>>>>

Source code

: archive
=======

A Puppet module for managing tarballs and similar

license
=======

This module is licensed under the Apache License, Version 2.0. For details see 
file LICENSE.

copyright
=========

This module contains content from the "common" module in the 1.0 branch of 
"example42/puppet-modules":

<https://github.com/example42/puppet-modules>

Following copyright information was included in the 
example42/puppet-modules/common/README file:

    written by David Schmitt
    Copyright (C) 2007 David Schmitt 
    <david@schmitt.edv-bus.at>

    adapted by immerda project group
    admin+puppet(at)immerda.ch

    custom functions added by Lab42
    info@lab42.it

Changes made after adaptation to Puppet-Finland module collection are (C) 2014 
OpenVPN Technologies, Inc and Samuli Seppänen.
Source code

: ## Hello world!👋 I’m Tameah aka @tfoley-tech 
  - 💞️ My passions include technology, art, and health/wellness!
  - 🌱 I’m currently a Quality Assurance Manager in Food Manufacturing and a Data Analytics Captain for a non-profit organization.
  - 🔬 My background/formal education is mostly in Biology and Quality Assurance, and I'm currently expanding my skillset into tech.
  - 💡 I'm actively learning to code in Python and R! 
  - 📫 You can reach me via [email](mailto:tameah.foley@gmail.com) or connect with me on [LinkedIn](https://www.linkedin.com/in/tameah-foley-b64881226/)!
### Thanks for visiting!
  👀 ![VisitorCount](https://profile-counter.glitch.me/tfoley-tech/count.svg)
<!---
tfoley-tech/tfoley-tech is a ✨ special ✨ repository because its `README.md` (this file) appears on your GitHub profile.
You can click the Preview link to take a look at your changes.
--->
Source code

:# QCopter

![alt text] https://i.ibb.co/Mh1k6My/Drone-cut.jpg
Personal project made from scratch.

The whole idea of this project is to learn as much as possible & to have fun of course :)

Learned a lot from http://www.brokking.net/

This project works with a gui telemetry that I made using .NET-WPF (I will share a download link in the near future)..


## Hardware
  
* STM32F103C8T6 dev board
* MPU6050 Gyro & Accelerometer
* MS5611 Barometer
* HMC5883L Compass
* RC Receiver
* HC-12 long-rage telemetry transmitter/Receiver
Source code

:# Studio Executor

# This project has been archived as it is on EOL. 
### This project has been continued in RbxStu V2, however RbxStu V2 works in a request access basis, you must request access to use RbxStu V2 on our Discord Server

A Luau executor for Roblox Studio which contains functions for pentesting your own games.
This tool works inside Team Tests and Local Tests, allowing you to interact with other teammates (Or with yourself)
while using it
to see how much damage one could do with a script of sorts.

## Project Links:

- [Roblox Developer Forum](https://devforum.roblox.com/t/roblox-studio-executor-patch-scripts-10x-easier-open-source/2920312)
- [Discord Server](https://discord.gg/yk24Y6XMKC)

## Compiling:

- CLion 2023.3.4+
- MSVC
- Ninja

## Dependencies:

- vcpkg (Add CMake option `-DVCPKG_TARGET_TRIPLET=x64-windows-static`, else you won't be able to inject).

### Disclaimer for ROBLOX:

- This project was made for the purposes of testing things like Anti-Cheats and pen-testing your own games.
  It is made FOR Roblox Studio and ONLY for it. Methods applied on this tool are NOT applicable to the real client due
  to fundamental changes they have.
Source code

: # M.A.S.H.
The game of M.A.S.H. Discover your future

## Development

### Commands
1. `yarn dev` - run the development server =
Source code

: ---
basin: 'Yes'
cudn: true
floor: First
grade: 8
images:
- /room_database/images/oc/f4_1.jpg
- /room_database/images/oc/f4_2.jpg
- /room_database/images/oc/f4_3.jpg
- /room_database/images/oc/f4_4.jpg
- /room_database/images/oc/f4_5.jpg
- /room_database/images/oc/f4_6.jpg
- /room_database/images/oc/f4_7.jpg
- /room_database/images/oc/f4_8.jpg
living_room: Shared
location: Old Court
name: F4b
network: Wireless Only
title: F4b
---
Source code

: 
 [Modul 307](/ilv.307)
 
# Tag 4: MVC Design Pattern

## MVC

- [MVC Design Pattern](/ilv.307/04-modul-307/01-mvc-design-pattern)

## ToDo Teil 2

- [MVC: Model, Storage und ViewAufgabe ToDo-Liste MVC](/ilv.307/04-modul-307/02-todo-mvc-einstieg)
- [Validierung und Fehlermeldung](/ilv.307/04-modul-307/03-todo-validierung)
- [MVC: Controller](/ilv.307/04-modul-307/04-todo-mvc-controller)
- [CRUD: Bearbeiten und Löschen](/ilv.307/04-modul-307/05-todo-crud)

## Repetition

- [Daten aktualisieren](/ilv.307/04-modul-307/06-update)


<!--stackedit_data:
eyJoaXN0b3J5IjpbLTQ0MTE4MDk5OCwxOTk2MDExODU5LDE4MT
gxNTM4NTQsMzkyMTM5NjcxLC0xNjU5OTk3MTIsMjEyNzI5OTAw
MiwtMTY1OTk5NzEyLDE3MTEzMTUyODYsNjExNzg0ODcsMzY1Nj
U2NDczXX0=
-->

<<<<

Aim of the exercise: Transcribe, in full, each record that appears above.

Solution to this exercise:
Source code

: archive
=======

A Puppet module for managing tarballs and similar

license
=======

This module is licensed under the Apache License, Version 2.0. For details see 
file LICENSE.

copyright
=========

This module contains content from the "common" module in the 1.0 branch of 
"example42/puppet-modules":

<https://github.com/example42/puppet-modules>

Following copyright information was included in the 
example42/puppet-modules/common/README file:

    written by David Schmitt
    Copyright (C) 2007 David Schmitt 
    <david@schmitt.edv-bus.at>

    adapted by immerda project group
    admin+puppet(at)immerda.ch

    custom functions added by Lab42
    info@lab42.it

Changes made after adaptation to Puppet-Finland module collection are (C) 2014 
OpenVPN Technologies, Inc and Samuli Seppänen.
Source code

: ## Hello world!👋 I’m Tameah aka @tfoley-tech 
  - 💞️ My passions include technology, art, and health/wellness!
  - 🌱 I’m currently a Quality Assurance Manager in Food Manufacturing and a Data Analytics Captain for a non-profit organization.
  - 🔬 My background/formal education is mostly in Biology and Quality Assurance, and I'm currently expanding my skillset into tech.
  - 💡 I'm actively learning to code in Python and R! 
  - 📫 You can reach me via [email](mailto:tameah.foley@gmail.com) or connect with me on [LinkedIn](https://www.linkedin.com/in/tameah-foley-b64881226/)!
### Thanks for visiting!
  👀 ![VisitorCount](https://profile-counter.glitch.me/tfoley-tech/count.svg)
<!---
tfoley-tech/tfoley-tech is a ✨ special ✨ repository because its `README.md` (this file) appears on your GitHub profile.
You can click the Preview link to take a look at your changes.
--->
Source code

:# QCopter

![alt text] https://i.ibb.co/Mh1k6My/Drone-cut.jpg
Personal project made from scratch.

The whole idea of this project is to learn as much as possible & to have fun of course :)

Learned a lot from http://www.brokking.net/

This project works with a gui telemetry that I made using .NET-WPF (I will share a download link in the near future)..


## Hardware
  
* STM32F103C8T6 dev board
* MPU6050 Gyro & Accelerometer
* MS5611 Barometer
* HMC5883L Compass
* RC Receiver
* HC-12 long-rage telemetry transmitter/Receiver
Source code

:# Studio Executor

# This project has been archived as it is on EOL. 
### This project has been continued in RbxStu V2, however RbxStu V2 works in a request access basis, you must request access to use RbxStu V2 on our Discord Server

A Luau executor for Roblox Studio which contains functions for pentesting your own games.
This tool works inside Team Tests and Local Tests, allowing you to interact with other teammates (Or with yourself)
while using it
to see how much damage one could do with a script of sorts.

## Project Links:

- [Roblox Developer Forum](https://devforum.roblox.com/t/roblox-studio-executor-patch-scripts-10x-easier-open-source/2920312)
- [Discord Server](https://discord.gg/yk24Y6XMKC)

## Compiling:

- CLion 2023.3.4+
- MSVC
- Ninja

## Dependencies:

- vcpkg (Add CMake option `-DVCPKG_TARGET_TRIPLET=x64-windows-static`, else you won't be able to inject).

### Disclaimer for ROBLOX:

- This project was made for the purposes of testing things like Anti-Cheats and pen-testing your own games.
  It is made FOR Roblox Studio and ONLY for it. Methods applied on this tool are NOT applicable to the real client due
  to fundamental changes they have.
Source code

: # M.A.S.H.
The game of M.A.S.H. Discover your future

## Development

### Commands
1. `yarn dev` - run the development server =
Source code

: ---
basin: 'Yes'
cudn: true
floor: First
grade: 8
images:
- /room_database/images/oc/f4_1.jpg
- /room_database/images/oc/f4_2.jpg
- /room_database/images/oc/f4_3.jpg
- /room_database/images/oc/f4_4.jpg
- /room_database/images/oc/f4_5.jpg
- /room_database/images/oc/f4_6.jpg
- /room_database/images/oc/f4_7.jpg
- /room_database/images/oc/f4_8.jpg
living_room: Shared
location: Old Court
name: F4b
network: Wireless Only
title: F4b
---
Source code

: 
 [Modul 307](/ilv.307)
 
# Tag 4: MVC Design Pattern

## MVC

- [MVC Design Pattern](/ilv.307/04-modul-307/01-mvc-design-pattern)

## ToDo Teil 2

- [MVC: Model, Storage und ViewAufgabe ToDo-Liste MVC](/ilv.307/04-modul-307/02-todo-mvc-einstieg)
- [Validierung und Fehlermeldung](/ilv.307/04-modul-307/03-todo-validierung)
- [MVC: Controller](/ilv.307/04-modul-307/04-todo-mvc-controller)
- [CRUD: Bearbeiten und Löschen](/ilv.307/04-modul-307/05-todo-crud)

## Repetition

- [Daten aktualisieren](/ilv.307/04-modul-307/06-update)


<!--stackedit_data:
eyJoaXN0b3J5IjpbLTQ0MTE4MDk5OCwxOTk2MDExODU5LDE4MT
gxNTM4NTQsMzkyMTM5NjcxLC0xNjU5OTk3MTIsMjEyNzI5OTAw
MiwtMTY1OTk5NzEyLDE3MTEzMTUyODYsNjExNzg0ODcsMzY1Nj
U2NDczXX0=
-->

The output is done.